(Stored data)
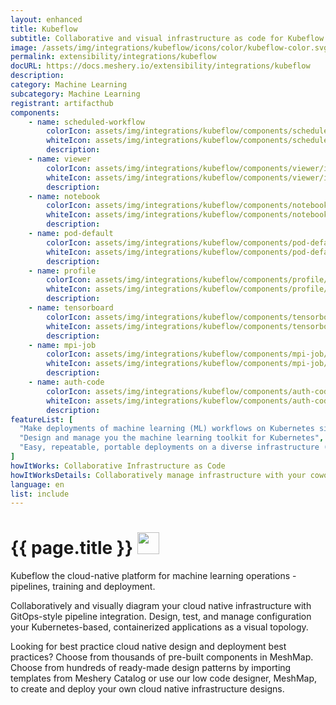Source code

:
 ```yaml
---
layout: enhanced
title: Kubeflow
subtitle: Collaborative and visual infrastructure as code for Kubeflow
image: /assets/img/integrations/kubeflow/icons/color/kubeflow-color.svg
permalink: extensibility/integrations/kubeflow
docURL: https://docs.meshery.io/extensibility/integrations/kubeflow
description: 
category: Machine Learning
subcategory: Machine Learning
registrant: artifacthub
components: 
	- name: scheduled-workflow
		colorIcon: assets/img/integrations/kubeflow/components/scheduled-workflow/icons/color/scheduled-workflow-color.svg
		whiteIcon: assets/img/integrations/kubeflow/components/scheduled-workflow/icons/white/scheduled-workflow-white.svg
		description: 
	- name: viewer
		colorIcon: assets/img/integrations/kubeflow/components/viewer/icons/color/viewer-color.svg
		whiteIcon: assets/img/integrations/kubeflow/components/viewer/icons/white/viewer-white.svg
		description: 
	- name: notebook
		colorIcon: assets/img/integrations/kubeflow/components/notebook/icons/color/notebook-color.svg
		whiteIcon: assets/img/integrations/kubeflow/components/notebook/icons/white/notebook-white.svg
		description: 
	- name: pod-default
		colorIcon: assets/img/integrations/kubeflow/components/pod-default/icons/color/pod-default-color.svg
		whiteIcon: assets/img/integrations/kubeflow/components/pod-default/icons/white/pod-default-white.svg
		description: 
	- name: profile
		colorIcon: assets/img/integrations/kubeflow/components/profile/icons/color/profile-color.svg
		whiteIcon: assets/img/integrations/kubeflow/components/profile/icons/white/profile-white.svg
		description: 
	- name: tensorboard
		colorIcon: assets/img/integrations/kubeflow/components/tensorboard/icons/color/tensorboard-color.svg
		whiteIcon: assets/img/integrations/kubeflow/components/tensorboard/icons/white/tensorboard-white.svg
		description: 
	- name: mpi-job
		colorIcon: assets/img/integrations/kubeflow/components/mpi-job/icons/color/mpi-job-color.svg
		whiteIcon: assets/img/integrations/kubeflow/components/mpi-job/icons/white/mpi-job-white.svg
		description: 
	- name: auth-code
		colorIcon: assets/img/integrations/kubeflow/components/auth-code/icons/color/auth-code-color.svg
		whiteIcon: assets/img/integrations/kubeflow/components/auth-code/icons/white/auth-code-white.svg
		description: 
featureList: [
  "Make deployments of machine learning (ML) workflows on Kubernetes simple, portable and scalable. ",
  "Design and manage you the machine learning toolkit for Kubernetes",
  "Easy, repeatable, portable deployments on a diverse infrastructure (for example, experimenting on a laptop, then moving to an on-premises cluster or to the cloud)"
]
howItWorks: Collaborative Infrastructure as Code
howItWorksDetails: Collaboratively manage infrastructure with your coworkers synchronously sharing the same designs.
language: en
list: include
---
```

<h1>{{ page.title }} <img src="{{ page.image }}" style="width: 35px; height: 35px;" /></h1>

<p>
Kubeflow the cloud-native platform for machine learning operations - pipelines, training and deployment.
</p>
<p>
    Collaboratively and visually diagram your cloud native infrastructure with GitOps-style pipeline integration. Design, test, and manage configuration your Kubernetes-based, containerized applications as a visual topology.
</p>
<p>
    Looking for best practice cloud native design and deployment best practices? Choose from thousands of pre-built components in MeshMap. Choose from hundreds of ready-made design patterns by importing templates from Meshery Catalog or use our low code designer, MeshMap, to create and deploy your own cloud native infrastructure designs.
</p>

_Task to complete_
Copy every record exactly as it appears, apart from any pictures.

_Exercise result_
Source code

:
 ```yaml
---
layout: enhanced
title: Kubeflow
subtitle: Collaborative and visual infrastructure as code for Kubeflow
image: /assets/img/integrations/kubeflow/icons/color/kubeflow-color.svg
permalink: extensibility/integrations/kubeflow
docURL: https://docs.meshery.io/extensibility/integrations/kubeflow
description: 
category: Machine Learning
subcategory: Machine Learning
registrant: artifacthub
components: 
	- name: scheduled-workflow
		colorIcon: assets/img/integrations/kubeflow/components/scheduled-workflow/icons/color/scheduled-workflow-color.svg
		whiteIcon: assets/img/integrations/kubeflow/components/scheduled-workflow/icons/white/scheduled-workflow-white.svg
		description: 
	- name: viewer
		colorIcon: assets/img/integrations/kubeflow/components/viewer/icons/color/viewer-color.svg
		whiteIcon: assets/img/integrations/kubeflow/components/viewer/icons/white/viewer-white.svg
		description: 
	- name: notebook
		colorIcon: assets/img/integrations/kubeflow/components/notebook/icons/color/notebook-color.svg
		whiteIcon: assets/img/integrations/kubeflow/components/notebook/icons/white/notebook-white.svg
		description: 
	- name: pod-default
		colorIcon: assets/img/integrations/kubeflow/components/pod-default/icons/color/pod-default-color.svg
		whiteIcon: assets/img/integrations/kubeflow/components/pod-default/icons/white/pod-default-white.svg
		description: 
	- name: profile
		colorIcon: assets/img/integrations/kubeflow/components/profile/icons/color/profile-color.svg
		whiteIcon: assets/img/integrations/kubeflow/components/profile/icons/white/profile-white.svg
		description: 
	- name: tensorboard
		colorIcon: assets/img/integrations/kubeflow/components/tensorboard/icons/color/tensorboard-color.svg
		whiteIcon: assets/img/integrations/kubeflow/components/tensorboard/icons/white/tensorboard-white.svg
		description: 
	- name: mpi-job
		colorIcon: assets/img/integrations/kubeflow/components/mpi-job/icons/color/mpi-job-color.svg
		whiteIcon: assets/img/integrations/kubeflow/components/mpi-job/icons/white/mpi-job-white.svg
		description: 
	- name: auth-code
		colorIcon: assets/img/integrations/kubeflow/components/auth-code/icons/color/auth-code-color.svg
		whiteIcon: assets/img/integrations/kubeflow/components/auth-code/icons/white/auth-code-white.svg
		description: 
featureList: [
  "Make deployments of machine learning (ML) workflows on Kubernetes simple, portable and scalable. ",
  "Design and manage you the machine learning toolkit for Kubernetes",
  "Easy, repeatable, portable deployments on a diverse infrastructure (for example, experimenting on a laptop, then moving to an on-premises cluster or to the cloud)"
]
howItWorks: Collaborative Infrastructure as Code
howItWorksDetails: Collaboratively manage infrastructure with your coworkers synchronously sharing the same designs.
language: en
list: include
---
```

<h1>{{ page.title }} <img src="{{ page.image }}" style="width: 35px; height: 35px;" /></h1>

<p>
Kubeflow the cloud-native platform for machine learning operations - pipelines, training and deployment.
</p>
<p>
    Collaboratively and visually diagram your cloud native infrastructure with GitOps-style pipeline integration. Design, test, and manage configuration your Kubernetes-based, containerized applications as a visual topology.
</p>
<p>
    Looking for best practice cloud native design and deployment best practices? Choose from thousands of pre-built components in MeshMap. Choose from hundreds of ready-made design patterns by importing templates from Meshery Catalog or use our low code designer, MeshMap, to create and deploy your own cloud native infrastructure designs.
</p>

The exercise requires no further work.